[Dataset records]

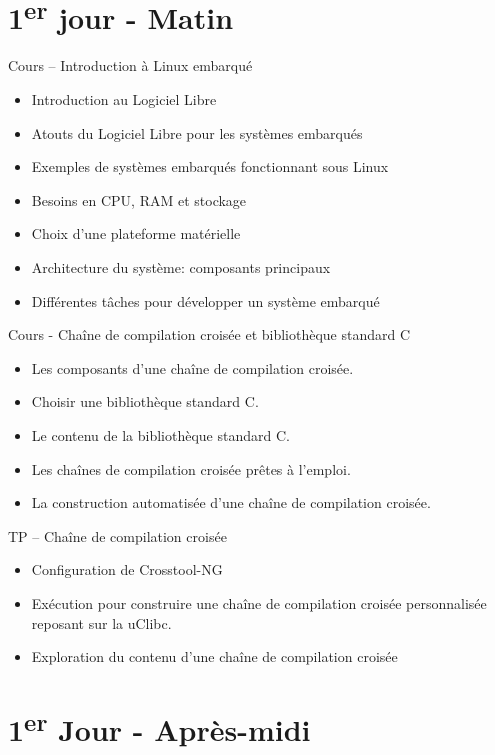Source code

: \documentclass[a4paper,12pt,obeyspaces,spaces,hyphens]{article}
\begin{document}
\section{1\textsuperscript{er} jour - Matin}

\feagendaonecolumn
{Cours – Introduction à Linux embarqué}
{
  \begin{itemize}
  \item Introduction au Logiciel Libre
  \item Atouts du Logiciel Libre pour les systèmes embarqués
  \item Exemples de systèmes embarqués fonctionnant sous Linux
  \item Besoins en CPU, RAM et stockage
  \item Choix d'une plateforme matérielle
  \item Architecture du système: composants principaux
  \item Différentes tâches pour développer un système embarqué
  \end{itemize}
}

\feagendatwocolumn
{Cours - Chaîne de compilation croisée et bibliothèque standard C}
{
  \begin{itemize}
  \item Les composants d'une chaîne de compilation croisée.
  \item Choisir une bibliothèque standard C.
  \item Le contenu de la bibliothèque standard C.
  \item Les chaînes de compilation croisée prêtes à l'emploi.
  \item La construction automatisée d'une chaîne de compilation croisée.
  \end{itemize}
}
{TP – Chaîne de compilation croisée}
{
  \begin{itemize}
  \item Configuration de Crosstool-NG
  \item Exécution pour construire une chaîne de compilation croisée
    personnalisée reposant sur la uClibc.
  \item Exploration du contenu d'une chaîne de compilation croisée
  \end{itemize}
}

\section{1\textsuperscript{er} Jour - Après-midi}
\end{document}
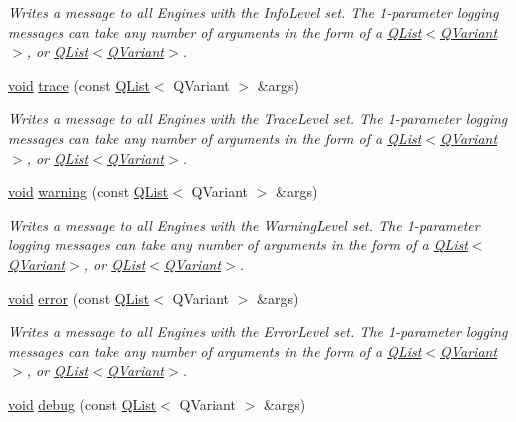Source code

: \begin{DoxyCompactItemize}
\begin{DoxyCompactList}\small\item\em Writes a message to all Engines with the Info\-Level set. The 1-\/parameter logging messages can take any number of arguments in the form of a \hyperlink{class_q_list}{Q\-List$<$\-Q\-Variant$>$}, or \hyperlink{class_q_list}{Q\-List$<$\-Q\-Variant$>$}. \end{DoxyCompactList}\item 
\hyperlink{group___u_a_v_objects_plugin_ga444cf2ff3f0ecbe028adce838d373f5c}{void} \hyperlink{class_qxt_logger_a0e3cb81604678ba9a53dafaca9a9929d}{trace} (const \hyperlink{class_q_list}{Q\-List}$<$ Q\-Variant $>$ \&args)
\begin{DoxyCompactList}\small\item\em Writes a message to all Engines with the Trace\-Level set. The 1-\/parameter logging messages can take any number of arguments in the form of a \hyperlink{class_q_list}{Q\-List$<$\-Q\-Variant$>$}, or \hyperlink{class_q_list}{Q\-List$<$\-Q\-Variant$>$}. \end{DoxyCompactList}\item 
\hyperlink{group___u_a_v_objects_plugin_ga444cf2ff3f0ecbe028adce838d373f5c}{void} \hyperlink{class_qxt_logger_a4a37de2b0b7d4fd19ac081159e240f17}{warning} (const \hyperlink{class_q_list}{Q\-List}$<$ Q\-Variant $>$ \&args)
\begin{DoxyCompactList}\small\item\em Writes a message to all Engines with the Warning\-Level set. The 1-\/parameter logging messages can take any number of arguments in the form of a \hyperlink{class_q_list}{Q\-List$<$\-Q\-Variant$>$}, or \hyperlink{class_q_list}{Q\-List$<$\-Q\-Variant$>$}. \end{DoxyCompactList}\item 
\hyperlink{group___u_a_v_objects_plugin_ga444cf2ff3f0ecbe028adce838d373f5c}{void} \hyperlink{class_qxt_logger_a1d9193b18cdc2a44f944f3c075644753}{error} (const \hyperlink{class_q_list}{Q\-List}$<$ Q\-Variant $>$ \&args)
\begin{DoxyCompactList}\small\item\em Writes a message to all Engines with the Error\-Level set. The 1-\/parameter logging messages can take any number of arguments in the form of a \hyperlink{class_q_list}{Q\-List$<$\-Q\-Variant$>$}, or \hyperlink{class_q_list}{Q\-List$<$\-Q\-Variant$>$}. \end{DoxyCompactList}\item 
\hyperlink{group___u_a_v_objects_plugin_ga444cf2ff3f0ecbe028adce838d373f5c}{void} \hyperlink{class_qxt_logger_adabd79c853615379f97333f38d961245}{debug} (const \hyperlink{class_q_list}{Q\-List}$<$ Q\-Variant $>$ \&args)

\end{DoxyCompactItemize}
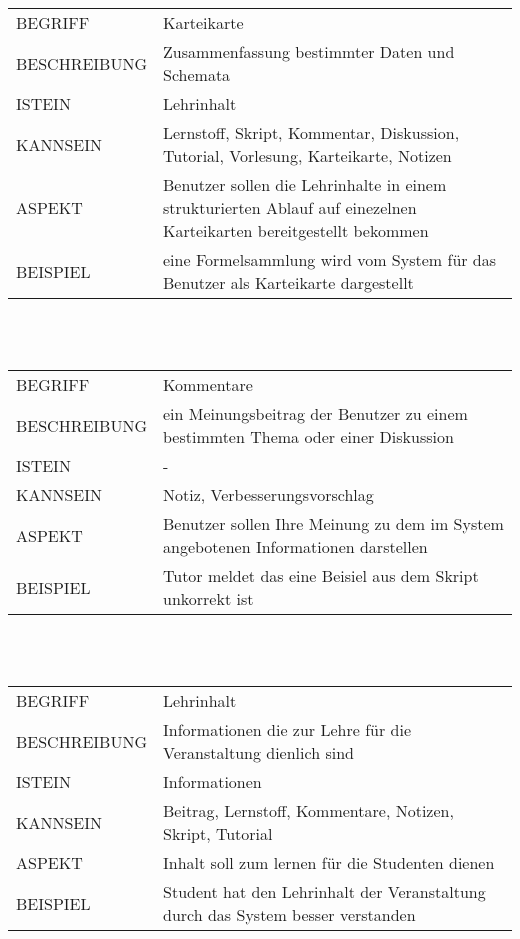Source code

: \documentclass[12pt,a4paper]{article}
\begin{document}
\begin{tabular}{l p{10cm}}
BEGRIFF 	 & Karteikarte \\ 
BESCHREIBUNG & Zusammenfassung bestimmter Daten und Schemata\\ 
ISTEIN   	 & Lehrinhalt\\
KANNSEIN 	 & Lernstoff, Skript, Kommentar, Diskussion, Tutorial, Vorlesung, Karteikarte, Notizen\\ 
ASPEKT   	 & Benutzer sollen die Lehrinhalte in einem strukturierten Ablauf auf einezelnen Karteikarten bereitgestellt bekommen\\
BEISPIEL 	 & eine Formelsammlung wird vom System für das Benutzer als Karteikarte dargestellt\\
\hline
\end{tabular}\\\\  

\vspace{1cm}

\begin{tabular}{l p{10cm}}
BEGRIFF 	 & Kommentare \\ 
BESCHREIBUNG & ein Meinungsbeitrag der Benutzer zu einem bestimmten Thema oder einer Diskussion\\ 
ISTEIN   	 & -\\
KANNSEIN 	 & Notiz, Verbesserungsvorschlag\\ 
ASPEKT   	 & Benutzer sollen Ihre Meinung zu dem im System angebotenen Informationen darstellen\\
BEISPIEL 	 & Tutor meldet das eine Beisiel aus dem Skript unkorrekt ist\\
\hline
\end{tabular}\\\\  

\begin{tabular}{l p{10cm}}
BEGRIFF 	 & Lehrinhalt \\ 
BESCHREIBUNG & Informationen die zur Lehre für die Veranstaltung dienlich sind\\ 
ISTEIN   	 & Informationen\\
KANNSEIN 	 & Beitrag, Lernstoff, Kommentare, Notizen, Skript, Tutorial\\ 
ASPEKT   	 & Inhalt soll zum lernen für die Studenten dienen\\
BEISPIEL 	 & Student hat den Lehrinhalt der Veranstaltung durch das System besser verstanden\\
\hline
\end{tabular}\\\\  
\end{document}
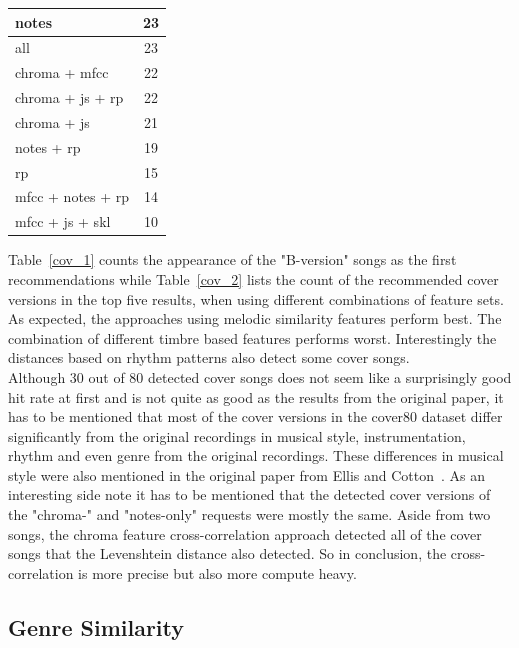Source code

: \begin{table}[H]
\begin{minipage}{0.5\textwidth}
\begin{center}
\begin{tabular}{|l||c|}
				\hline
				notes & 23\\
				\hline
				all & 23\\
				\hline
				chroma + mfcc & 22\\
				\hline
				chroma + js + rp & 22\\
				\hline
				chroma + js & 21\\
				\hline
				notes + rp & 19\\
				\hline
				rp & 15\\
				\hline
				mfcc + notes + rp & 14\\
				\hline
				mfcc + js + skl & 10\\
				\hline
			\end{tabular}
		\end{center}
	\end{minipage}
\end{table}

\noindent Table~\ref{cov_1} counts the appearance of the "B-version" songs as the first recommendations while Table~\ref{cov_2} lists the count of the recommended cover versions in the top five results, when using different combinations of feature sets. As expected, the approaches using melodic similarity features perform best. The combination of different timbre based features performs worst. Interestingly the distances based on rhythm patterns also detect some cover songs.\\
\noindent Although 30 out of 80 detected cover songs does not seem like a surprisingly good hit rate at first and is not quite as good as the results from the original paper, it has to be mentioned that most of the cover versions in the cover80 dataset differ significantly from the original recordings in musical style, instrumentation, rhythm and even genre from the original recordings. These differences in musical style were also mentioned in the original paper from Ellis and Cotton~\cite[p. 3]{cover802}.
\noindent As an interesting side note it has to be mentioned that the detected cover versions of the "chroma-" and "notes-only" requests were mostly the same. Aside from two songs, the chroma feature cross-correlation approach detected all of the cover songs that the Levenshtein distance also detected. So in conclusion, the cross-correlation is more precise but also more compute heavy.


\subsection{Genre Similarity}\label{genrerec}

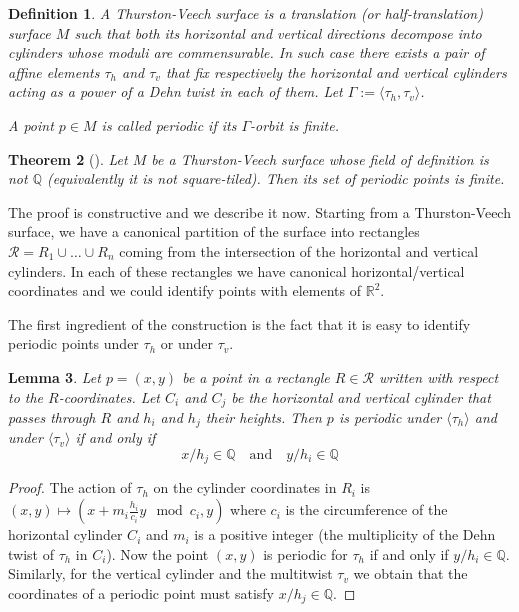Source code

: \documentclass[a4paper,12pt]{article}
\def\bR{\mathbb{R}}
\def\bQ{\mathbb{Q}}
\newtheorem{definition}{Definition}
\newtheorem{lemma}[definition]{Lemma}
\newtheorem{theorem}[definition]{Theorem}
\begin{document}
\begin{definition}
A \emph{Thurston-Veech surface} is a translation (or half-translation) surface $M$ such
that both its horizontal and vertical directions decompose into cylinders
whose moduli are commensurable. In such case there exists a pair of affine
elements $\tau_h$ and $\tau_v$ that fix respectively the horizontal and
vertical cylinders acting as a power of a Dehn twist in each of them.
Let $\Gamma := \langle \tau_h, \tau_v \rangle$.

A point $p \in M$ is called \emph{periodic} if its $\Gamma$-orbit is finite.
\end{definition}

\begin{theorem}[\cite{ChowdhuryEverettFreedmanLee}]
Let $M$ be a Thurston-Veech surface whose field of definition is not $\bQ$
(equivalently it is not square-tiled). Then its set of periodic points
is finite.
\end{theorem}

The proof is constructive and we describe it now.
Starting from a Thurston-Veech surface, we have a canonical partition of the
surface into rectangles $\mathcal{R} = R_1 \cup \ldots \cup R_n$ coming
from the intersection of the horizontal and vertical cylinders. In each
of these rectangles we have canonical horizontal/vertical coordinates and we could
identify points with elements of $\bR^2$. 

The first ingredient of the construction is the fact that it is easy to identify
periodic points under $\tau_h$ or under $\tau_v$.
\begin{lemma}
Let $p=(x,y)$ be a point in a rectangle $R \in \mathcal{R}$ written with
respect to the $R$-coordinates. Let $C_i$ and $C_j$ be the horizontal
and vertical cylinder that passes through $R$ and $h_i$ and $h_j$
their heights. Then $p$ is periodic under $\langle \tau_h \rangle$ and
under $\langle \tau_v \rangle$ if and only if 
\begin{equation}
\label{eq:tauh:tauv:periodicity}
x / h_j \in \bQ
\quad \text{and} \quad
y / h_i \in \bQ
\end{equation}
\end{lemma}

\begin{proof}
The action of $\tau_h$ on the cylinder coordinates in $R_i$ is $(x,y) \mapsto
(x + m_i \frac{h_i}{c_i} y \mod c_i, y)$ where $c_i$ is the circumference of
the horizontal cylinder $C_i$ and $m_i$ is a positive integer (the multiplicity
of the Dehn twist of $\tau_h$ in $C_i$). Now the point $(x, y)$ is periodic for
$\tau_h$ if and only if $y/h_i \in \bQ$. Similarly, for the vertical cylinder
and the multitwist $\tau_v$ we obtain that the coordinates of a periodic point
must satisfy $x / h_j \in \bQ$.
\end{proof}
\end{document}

### Work instructions:
Please give the number of lines above that contain the string "Kommentare", and nothing more.

### Solution for this problem:
2